X-band Radar and Surface-based Observations of Cold Season Precipitation in Western Colorado’s Complex Terrain

Abstract

Abstract Hydrologic processes associated with intermountain cold-season precipitation in the Upper Colorado River Basin have important impacts on avalanche forecasting and water resource management. However, traditional weather radar networks struggle with observations in this complex terrain. Data collected during the Study of Precipitation, the Lower Atmosphere, and the Surface for Hydrometeorology (SPLASH) and its sister campaign, Surface Atmosphere Integrated Field Laboratory (SAIL) in the East River Watershed of Western Colorado is used to examine a multi-storm period from 23 December 2021 to 1 January 2022 that contributed 35% of the total winter precipitation in this watershed. Dual-polarization X-band radar and disdrometer measurements show ~30 mm differences in precipitation amount at two sites in proximity over four distinct storm events within the period. Wind patterns, synoptic forcings, microphysical characteristics of precipitation, and surface meteorology are analyzed to explain the observed spatial variability of cold season precipitation in complex mountainous terrain. Analysis shows that differences over time within this event are mainly accounted for by synoptic forcings, such as frontal passages; differences between sites are accounted for by the impact of variations in local wind patterns on precipitation microphysics.
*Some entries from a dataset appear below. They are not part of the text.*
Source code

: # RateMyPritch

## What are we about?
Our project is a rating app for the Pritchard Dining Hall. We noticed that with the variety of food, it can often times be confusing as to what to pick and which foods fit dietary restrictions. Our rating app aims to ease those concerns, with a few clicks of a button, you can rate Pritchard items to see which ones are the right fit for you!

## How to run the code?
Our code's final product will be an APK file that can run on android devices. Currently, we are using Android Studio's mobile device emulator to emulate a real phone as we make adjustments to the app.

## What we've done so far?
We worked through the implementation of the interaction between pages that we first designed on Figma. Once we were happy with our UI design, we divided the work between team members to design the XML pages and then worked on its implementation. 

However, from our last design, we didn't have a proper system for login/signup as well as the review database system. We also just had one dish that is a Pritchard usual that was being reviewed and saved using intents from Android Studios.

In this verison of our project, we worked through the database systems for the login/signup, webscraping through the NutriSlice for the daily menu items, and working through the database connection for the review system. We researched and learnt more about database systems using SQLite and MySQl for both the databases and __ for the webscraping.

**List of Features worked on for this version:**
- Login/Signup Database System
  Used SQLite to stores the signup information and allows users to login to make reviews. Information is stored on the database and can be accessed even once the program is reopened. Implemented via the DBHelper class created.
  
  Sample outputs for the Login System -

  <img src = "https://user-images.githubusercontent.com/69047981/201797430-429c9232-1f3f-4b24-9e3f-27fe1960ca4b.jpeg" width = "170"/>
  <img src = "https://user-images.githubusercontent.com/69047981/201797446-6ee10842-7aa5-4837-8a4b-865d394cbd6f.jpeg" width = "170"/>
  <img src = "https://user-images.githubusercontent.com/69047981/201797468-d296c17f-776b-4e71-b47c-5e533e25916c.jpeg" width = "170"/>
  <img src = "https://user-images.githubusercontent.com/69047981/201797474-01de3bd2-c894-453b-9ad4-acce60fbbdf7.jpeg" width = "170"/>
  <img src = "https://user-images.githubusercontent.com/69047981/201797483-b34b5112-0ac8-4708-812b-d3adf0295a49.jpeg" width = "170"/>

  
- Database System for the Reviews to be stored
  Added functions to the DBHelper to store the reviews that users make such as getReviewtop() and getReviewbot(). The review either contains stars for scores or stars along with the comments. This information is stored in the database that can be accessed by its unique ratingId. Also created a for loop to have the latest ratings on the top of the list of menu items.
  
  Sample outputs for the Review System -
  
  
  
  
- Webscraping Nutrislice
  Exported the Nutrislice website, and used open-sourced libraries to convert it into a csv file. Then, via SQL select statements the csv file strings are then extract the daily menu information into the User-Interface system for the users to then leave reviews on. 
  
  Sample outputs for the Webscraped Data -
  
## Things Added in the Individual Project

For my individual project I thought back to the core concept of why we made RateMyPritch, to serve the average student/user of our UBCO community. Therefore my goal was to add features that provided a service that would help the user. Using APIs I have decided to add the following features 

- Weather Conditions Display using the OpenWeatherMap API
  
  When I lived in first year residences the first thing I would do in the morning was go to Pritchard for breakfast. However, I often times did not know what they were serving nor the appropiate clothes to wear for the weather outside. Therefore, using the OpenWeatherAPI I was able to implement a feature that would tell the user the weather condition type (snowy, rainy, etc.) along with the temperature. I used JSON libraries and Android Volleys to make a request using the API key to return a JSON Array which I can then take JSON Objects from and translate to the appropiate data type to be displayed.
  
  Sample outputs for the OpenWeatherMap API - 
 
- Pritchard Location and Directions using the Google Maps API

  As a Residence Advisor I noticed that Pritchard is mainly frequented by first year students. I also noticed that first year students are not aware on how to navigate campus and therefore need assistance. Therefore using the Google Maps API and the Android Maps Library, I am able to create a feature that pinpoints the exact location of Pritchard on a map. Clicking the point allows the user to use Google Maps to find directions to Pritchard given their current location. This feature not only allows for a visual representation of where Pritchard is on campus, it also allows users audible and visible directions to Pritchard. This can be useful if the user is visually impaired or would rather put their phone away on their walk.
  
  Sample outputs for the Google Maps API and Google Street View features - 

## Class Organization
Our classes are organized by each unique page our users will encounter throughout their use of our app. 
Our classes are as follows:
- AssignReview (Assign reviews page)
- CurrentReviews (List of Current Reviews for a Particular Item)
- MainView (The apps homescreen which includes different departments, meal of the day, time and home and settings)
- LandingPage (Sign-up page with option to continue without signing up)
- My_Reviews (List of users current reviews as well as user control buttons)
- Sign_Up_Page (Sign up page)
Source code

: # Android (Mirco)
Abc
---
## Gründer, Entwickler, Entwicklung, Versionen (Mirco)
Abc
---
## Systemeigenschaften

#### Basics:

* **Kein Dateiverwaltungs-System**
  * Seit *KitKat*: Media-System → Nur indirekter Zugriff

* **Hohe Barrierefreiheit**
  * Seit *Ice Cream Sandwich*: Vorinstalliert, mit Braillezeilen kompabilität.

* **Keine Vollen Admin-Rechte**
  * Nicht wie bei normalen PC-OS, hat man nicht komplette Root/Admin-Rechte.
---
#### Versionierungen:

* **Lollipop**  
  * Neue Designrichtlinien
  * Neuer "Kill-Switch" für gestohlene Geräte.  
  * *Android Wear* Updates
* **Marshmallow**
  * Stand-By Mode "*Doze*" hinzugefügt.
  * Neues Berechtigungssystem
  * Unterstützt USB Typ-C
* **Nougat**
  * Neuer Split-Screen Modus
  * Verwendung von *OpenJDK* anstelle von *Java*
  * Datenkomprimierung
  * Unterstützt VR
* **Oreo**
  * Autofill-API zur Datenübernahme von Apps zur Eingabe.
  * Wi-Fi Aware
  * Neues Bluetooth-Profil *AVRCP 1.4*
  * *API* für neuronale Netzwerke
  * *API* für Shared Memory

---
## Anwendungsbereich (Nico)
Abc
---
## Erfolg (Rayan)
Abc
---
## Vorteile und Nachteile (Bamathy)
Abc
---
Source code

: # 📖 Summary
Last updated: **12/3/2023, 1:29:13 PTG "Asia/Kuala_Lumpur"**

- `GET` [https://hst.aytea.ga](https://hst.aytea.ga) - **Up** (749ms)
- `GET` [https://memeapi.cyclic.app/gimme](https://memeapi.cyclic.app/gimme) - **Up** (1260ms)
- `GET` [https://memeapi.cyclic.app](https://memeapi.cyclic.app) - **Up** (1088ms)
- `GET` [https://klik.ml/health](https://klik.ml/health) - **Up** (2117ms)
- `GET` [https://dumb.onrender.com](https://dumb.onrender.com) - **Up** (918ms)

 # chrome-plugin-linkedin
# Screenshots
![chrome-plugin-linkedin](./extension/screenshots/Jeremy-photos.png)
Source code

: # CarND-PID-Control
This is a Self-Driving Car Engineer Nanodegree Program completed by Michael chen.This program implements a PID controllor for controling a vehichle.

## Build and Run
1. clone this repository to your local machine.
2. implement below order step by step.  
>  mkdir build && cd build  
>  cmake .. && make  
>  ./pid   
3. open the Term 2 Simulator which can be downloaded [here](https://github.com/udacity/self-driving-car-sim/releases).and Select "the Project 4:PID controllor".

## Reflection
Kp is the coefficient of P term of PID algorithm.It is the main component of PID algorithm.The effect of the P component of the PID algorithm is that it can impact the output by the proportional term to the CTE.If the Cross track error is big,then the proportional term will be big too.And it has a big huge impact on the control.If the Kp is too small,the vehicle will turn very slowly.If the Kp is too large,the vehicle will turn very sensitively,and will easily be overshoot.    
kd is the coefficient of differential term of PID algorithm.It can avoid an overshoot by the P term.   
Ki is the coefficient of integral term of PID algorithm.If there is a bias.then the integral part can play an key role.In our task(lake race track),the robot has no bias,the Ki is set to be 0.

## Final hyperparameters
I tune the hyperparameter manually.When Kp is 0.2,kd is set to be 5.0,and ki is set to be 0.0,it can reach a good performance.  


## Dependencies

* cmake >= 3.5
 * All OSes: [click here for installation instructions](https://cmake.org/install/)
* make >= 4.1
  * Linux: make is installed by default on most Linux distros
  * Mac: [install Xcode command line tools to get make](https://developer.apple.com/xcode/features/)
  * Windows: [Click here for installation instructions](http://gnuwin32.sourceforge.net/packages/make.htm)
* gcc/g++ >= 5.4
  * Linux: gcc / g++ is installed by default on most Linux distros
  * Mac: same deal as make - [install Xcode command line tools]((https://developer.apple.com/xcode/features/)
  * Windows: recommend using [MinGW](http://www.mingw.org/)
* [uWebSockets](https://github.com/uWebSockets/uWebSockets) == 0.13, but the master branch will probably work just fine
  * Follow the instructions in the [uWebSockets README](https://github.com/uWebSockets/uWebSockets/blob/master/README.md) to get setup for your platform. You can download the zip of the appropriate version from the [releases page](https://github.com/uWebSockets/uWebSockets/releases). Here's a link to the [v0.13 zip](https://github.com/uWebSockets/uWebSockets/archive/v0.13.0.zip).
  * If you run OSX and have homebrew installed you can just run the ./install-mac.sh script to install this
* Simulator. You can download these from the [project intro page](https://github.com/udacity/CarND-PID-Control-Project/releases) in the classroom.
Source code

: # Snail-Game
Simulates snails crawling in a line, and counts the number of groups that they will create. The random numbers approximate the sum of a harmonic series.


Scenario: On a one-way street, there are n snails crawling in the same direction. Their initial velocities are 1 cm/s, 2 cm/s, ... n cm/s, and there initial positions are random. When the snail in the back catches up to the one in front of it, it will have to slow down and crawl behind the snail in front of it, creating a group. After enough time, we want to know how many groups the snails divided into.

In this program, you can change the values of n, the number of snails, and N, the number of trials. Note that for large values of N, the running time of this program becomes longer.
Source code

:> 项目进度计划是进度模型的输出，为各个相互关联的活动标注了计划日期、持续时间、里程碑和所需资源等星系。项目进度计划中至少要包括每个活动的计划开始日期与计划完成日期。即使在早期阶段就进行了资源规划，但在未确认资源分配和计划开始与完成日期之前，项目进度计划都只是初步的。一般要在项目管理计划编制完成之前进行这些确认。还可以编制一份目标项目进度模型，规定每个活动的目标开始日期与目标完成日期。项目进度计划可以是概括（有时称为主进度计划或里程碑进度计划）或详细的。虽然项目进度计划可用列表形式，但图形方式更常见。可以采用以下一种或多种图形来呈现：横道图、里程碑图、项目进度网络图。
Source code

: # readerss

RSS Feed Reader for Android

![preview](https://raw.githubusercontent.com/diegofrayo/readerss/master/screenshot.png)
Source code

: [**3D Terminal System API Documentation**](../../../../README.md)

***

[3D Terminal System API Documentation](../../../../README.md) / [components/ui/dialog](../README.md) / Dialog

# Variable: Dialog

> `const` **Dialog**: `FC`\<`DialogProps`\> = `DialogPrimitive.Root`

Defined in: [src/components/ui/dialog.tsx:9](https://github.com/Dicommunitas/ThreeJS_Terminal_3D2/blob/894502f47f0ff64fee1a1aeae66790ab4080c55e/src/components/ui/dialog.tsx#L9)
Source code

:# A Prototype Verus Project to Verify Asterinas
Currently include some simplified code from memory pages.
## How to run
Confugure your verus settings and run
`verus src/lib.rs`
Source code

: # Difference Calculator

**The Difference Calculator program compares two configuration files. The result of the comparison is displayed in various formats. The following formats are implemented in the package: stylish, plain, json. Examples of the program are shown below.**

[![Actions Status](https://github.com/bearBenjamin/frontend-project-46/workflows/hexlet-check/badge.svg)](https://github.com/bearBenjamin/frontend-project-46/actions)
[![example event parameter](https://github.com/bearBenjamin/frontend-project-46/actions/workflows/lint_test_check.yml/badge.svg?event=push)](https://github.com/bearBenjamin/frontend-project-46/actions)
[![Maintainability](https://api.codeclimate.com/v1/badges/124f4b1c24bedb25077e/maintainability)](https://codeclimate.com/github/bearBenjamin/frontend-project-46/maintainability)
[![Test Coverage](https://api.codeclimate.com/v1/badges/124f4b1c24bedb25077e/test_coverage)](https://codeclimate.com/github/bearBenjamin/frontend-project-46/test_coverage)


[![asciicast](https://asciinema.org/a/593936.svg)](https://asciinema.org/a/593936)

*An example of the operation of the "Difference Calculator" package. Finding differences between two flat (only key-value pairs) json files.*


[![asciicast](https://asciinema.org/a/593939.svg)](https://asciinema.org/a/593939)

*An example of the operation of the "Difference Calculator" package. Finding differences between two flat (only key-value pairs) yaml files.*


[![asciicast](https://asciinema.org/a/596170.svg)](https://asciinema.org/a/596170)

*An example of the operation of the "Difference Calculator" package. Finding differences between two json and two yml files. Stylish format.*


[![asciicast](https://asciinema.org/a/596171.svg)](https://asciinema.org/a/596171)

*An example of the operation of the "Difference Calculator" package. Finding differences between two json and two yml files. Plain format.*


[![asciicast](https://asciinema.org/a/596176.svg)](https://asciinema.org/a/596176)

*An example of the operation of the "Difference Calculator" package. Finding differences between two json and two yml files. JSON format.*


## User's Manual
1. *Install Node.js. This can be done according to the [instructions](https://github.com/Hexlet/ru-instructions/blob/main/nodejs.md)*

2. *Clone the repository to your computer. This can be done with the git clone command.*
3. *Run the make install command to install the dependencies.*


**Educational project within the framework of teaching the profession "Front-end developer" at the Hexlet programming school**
Patterns of surface precipitation intensity are compared and found to be correlated with X-band radar signatures; a relationship between a strong dendritic growth stage and intense low-density surface precipitation is reinforced by this study. This relationship demonstrates the importance of particle growth mechanisms on surface snowfall patterns in high-altitude complex terrain, underscoring the importance of realistic microphysical parameterizations.